Buyers currently hold the advantage over sellers in the market, Butchart said. “We’re looking at longer selling times and we’re starting to see prices soften just a little bit in the market.”

The average resale price is forecast at $366,000 for 2016, up from the predicted average resale price of $363,000 for 2015. By 2017, the improving economy will push it up to $374,000, she said.

RENTAL

CMHC believes Edmonton’s vacancy rate will go up over the next three years as growth in the supply of rental accommodation surpasses demand. The vacancy rate in the Edmonton census metropolitan area is expected to be 3.0 per cent in 2015, 3.5 per cent in 2016 and 3.7 per cent in 2017, the federal agency says.

“One of the things we’ve been dealing with in the last couple of years is an increase in the number of rental apartments in Edmonton,” Butchart said. “We currently have between 2,500 to 3,000 additional rental apartments under construction in Edmonton.”

The forecast average rent for a two-bedroom apartment in 2015 is $1,265. In 2016, it will rise to $1,295 and again in 2017 to $1,320.

“If you look at average rents, we are going to see a little more upward movement because these new units that are coming on are renting for more than the traditional stock is.
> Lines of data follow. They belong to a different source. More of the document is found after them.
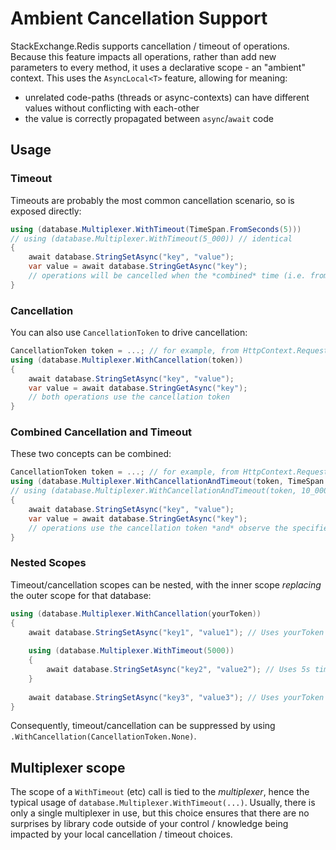 # Ambient Cancellation Support

StackExchange.Redis supports cancellation / timeout of operations. Because this feature impacts all operations, rather than add new parameters
to every method, it uses a declarative scope - an "ambient" context. This uses the `AsyncLocal<T>` feature, allowing for meaning:

- unrelated code-paths (threads or async-contexts) can have different values without conflicting with each-other
- the value is correctly propagated between `async`/`await` code

## Usage

### Timeout

Timeouts are probably the most common cancellation scenario, so is exposed directly:

```csharp
using (database.Multiplexer.WithTimeout(TimeSpan.FromSeconds(5)))
// using (database.Multiplexer.WithTimeout(5_000)) // identical
{
    await database.StringSetAsync("key", "value");
    var value = await database.StringGetAsync("key");
    // operations will be cancelled when the *combined* time (i.e. from the `WithTimeout` call) exceeds 5 seconds
}
```

### Cancellation

You can also use `CancellationToken` to drive cancellation:

```csharp
CancellationToken token = ...; // for example, from HttpContext.RequestAborted
using (database.Multiplexer.WithCancellation(token))
{
    await database.StringSetAsync("key", "value");
    var value = await database.StringGetAsync("key");
    // both operations use the cancellation token
}
```
### Combined Cancellation and Timeout

These two concepts can be combined:

```csharp
CancellationToken token = ...; // for example, from HttpContext.RequestAborted
using (database.Multiplexer.WithCancellationAndTimeout(token, TimeSpan.FromSeconds(10)))
// using (database.Multiplexer.WithCancellationAndTimeout(token, 10_000)) // identical
{
    await database.StringSetAsync("key", "value");
    var value = await database.StringGetAsync("key");
    // operations use the cancellation token *and* observe the specified timeout
}
```

### Nested Scopes

Timeout/cancellation scopes can be nested, with the inner scope *replacing* the outer scope for that database:

```csharp
using (database.Multiplexer.WithCancellation(yourToken))
{
    await database.StringSetAsync("key1", "value1"); // Uses yourToken
    
    using (database.Multiplexer.WithTimeout(5000))
    {
        await database.StringSetAsync("key2", "value2"); // Uses 5s timeout, but does *not* observe yourToken
    }
    
    await database.StringSetAsync("key3", "value3"); // Uses yourToken
}
```

Consequently, timeout/cancellation can be suppressed by using `.WithCancellation(CancellationToken.None)`.

## Multiplexer scope

The scope of a `WithTimeout` (etc) call is tied to the *multiplexer*, hence the typical usage of `database.Multiplexer.WithTimeout(...)`.
Usually, there is only a single multiplexer in use, but this choice ensures that there are no surprises by library code outside of
your control / knowledge being impacted by your local cancellation / timeout choices.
But if you look at rent growth, we’re already seeing that that’s slowing down. We were at five or six per cent even just last year and now we’re close to the two-per-cent mark.”

NEW

The multi-family residential market had an especially strong year in 2015, but the pace of construction will weaken as the year closes out and into 2016 as the economy and net migration both slow down. Multi-family housing starts are forecast at 10,500 units in 2015, 5,500 in 2016 and 5,000 for 2017.

“On the single-detached side, we are already seeing that builders have pulled back and we’re going to continue to see that next year with them pulling back on the number of houses they’re starting,” Butchart said.

Weaker economic conditions and a well-supplied resale home market will curtail single-detached home construction. Single-detached starts will total 5,900 in 2015, 5,600 in 2016 and 5,800 in 2017.